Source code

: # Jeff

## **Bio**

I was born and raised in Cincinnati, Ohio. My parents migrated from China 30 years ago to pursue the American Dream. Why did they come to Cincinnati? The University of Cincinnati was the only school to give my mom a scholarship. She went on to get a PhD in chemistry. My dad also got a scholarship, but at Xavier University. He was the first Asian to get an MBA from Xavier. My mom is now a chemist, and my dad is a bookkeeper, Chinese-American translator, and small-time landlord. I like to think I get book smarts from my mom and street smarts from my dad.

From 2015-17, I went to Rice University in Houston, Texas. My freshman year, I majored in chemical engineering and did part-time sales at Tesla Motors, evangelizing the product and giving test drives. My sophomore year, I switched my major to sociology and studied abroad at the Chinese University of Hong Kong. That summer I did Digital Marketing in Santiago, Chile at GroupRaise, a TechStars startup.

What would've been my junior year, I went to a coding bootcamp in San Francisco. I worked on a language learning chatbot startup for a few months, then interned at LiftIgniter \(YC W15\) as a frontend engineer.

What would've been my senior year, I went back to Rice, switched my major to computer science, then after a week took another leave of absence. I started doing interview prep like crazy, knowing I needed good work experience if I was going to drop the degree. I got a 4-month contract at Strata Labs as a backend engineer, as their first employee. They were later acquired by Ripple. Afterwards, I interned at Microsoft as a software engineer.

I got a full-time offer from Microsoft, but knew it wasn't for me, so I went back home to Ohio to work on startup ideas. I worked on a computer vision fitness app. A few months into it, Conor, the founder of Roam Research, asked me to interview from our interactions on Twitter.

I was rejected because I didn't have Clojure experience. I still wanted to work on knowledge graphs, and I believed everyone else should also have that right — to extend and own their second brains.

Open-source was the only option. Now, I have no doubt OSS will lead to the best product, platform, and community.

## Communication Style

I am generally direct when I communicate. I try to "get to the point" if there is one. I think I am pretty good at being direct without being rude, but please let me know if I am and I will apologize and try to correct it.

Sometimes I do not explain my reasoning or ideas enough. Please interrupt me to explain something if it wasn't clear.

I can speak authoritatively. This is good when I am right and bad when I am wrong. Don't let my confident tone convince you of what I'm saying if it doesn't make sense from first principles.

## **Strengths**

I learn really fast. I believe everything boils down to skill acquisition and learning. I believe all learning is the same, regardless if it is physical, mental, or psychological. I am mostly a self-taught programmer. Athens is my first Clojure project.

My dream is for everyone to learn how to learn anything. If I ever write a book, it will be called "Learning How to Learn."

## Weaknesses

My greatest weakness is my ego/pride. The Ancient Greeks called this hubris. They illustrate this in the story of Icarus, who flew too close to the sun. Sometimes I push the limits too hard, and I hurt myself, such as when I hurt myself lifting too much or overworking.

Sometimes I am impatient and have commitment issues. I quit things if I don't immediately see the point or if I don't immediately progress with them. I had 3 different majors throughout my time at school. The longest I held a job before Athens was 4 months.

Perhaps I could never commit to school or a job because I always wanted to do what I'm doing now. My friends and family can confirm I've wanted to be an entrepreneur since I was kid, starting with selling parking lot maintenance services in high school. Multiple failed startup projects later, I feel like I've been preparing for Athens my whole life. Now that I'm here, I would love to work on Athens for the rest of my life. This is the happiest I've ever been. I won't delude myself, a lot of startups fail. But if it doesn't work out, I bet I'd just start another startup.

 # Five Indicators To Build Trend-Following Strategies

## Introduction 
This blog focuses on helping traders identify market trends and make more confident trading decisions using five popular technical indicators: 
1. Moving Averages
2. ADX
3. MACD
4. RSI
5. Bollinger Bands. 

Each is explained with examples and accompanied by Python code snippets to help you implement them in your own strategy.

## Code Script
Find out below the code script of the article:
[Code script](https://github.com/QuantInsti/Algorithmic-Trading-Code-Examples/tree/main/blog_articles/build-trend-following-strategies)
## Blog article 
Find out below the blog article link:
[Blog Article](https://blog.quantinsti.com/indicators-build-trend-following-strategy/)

Work instruction: Output, from the data above, the lines from the line with "## **Strengths**" to the line with "Sometimes I am" exactly as they stand, both ends included and nothing else.

Response area:
## **Strengths**

I learn really fast. I believe everything boils down to skill acquisition and learning. I believe all learning is the same, regardless if it is physical, mental, or psychological. I am mostly a self-taught programmer. Athens is my first Clojure project.

My dream is for everyone to learn how to learn anything. If I ever write a book, it will be called "Learning How to Learn."

## Weaknesses

My greatest weakness is my ego/pride. The Ancient Greeks called this hubris. They illustrate this in the story of Icarus, who flew too close to the sun. Sometimes I push the limits too hard, and I hurt myself, such as when I hurt myself lifting too much or overworking.

Sometimes I am impatient and have commitment issues. I quit things if I don't immediately see the point or if I don't immediately progress with them. I had 3 different majors throughout my time at school. The longest I held a job before Athens was 4 months.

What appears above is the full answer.